Hillary Clinton delivers her concession speech in 2016 (Image: AP)

On the eve of the most fraught presidential election in half a century, forecasters are offering strong indications that the United States will dodge a bullet tomorrow, with Joe Biden likely to emerge a clear and decisive winner early in the evening.

As long-established poll trends hold firm and time-related uncertainty diminishes to zero, Nate Silver’s FiveThirtyEight forecast model has drifted ever higher for Biden, who is now rated a 90% chance of victory.

The Economist’s model is even stronger for Biden, putting him as high as 96% — although one of its creators seems rather apologetic about the fact, acknowledging that the model provides too little allowance for “black swan” events.

The FiveThirtyEight model grants itself greater wriggle room through a conservative reading of the historical accuracy of presidential election polling, which will have had its worst performance in 40 years if Trump indeed pulls off another upset.

Trump is doing a little better by the reckoning of RealClearPolitics, which dispenses with bias adjustments and performance weightings and simply averages the most recent polls.

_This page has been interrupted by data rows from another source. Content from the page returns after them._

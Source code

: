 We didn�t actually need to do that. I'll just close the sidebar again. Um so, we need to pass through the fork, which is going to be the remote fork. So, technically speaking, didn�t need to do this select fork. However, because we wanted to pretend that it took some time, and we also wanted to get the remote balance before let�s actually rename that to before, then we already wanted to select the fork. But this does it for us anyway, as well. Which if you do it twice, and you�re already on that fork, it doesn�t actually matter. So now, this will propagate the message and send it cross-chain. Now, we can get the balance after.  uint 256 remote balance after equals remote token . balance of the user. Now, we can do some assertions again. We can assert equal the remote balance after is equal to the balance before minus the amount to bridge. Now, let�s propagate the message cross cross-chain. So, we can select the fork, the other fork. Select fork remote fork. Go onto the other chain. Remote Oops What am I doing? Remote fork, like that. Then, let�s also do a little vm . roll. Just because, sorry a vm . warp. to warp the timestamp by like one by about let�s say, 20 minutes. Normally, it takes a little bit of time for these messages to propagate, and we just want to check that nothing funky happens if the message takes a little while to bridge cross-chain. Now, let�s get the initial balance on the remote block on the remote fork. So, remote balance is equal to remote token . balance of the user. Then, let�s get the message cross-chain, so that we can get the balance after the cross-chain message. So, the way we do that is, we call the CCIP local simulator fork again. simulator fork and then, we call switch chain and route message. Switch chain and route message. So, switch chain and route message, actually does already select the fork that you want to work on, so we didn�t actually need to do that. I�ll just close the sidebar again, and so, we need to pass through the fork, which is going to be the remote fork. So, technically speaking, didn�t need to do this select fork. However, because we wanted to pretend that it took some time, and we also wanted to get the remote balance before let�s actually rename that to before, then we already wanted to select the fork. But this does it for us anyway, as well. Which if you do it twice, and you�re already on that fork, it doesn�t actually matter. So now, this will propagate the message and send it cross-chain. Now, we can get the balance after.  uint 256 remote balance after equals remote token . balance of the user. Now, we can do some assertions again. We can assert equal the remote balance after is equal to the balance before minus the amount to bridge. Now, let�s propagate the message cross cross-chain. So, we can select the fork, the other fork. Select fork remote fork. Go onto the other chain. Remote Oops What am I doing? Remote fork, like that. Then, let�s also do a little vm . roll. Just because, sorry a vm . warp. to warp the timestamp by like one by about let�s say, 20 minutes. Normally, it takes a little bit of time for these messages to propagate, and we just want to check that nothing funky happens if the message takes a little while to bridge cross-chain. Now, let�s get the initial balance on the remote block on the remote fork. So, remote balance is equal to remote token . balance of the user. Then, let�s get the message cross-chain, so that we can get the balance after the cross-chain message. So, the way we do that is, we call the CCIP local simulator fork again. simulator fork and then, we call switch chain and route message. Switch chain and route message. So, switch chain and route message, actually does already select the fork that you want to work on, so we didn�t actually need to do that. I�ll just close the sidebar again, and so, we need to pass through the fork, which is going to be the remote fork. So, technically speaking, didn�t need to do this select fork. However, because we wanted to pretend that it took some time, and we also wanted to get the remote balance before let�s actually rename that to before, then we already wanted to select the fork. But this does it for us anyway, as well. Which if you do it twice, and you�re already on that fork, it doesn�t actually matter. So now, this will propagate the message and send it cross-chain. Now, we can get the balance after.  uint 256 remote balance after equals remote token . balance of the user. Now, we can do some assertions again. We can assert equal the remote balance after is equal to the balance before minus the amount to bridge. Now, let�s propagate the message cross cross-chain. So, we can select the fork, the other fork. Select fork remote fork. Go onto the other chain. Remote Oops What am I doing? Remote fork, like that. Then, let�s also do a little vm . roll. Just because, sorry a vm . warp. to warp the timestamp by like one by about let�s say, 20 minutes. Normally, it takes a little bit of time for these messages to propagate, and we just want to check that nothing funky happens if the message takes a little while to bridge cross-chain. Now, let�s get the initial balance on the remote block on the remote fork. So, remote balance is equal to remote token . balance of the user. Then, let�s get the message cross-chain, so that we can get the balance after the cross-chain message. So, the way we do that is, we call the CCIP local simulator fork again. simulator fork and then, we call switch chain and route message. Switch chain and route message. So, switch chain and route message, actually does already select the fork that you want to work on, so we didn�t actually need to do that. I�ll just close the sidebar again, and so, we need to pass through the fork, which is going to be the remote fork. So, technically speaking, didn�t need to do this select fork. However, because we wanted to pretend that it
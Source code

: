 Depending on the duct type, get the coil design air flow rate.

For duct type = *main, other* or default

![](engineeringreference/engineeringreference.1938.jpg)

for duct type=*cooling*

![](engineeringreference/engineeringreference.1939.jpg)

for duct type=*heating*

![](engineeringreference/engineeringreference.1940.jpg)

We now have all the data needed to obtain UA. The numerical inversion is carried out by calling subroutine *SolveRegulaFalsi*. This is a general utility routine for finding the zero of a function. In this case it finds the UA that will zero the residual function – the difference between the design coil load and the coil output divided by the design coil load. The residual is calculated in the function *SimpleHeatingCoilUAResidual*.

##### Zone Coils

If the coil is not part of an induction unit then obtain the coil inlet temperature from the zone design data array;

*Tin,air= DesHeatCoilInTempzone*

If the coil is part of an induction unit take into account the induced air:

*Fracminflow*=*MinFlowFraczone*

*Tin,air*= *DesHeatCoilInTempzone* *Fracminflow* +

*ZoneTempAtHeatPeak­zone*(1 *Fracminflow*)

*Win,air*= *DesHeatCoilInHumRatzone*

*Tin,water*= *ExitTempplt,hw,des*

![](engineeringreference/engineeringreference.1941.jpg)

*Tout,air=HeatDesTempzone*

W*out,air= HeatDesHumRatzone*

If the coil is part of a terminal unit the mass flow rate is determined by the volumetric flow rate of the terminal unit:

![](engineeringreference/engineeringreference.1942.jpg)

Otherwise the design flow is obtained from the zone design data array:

With Republican-leaning pollsters like Rasmussen and Trafalgar currently flooding the zone somewhat, this method boosts Trump by about two points in key states relative to FiveThirtyEight — but even this leaves Biden leading in enough states to give him a 319-219 lead in the electoral college.

Democrats no less than Republicans are hesitating to invest too much faith in any of this, having been stung not just by the nightmare of Trump’s win in 2016, but also by a long record of miserable luck on everything from Bush v Gore to the untimely death of Ruth Bader Ginsburg.

Popular scepticism is reflected in the betting markets, which rate Trump’s chances at one in three.

Priced into this is the dark possibility that scenarios recorded as Biden wins in forecast simulations would in practice fall foul of Republican legal obstruction of the counting process (the separate question of Republican voter suppression tactics should, at least in theory, be accounted for in pollsters’ turnout models).

In the final resort, there is the potential for state legislatures to take the appointment of electoral college delegates into their own hands, and these tend to be controlled by Republicans in the states that matter, perhaps the most significant being Pennsylvania and Florida.

Pennsylvania also encumbers itself with electoral procedures that will slow counting of mailed ballots, potentially giving Trump and his surrogates a window in which to claim victory off an incomplete count.

So far as Trump’s prospects of winning fair and square are concerned, the case in his favour can be simply put: polls sold him short by 5% in Pennsylvania and 2% in Florida in 2016; he will come home with his nose in front there if they do so again this time; and Biden will then have to crack tough nuts like North Carolina and Georgia to get his majority in the electoral college.

While all that remains within the realm of possibility, it seems at least as likely that any major polling error would run in the other direction, since pollsters know not to make the same mistakes as last time.

There is also less scope this time for the decisive late break that Trump seemed to enjoy in 2016: voters have been markedly firmer in their intentions, fewer are toying with minor party candidates, and there has been no late-campaign disturbance on the scale of the James Comey letter, despite the Trump campaign’s best efforts with the Hunter Biden emails.

Above all else, there is the fact that 93 million Americans have already voted — almost two-thirds of the total cast in 2016, and a near certain pointer to a substantially higher overall turnout.

Given the decisive enthusiasm gap between the two candidates in 2016, this can hardly fail to indicate that four years of the Trump presidency has shaken many Democrats who sat it out last time from their lethargy.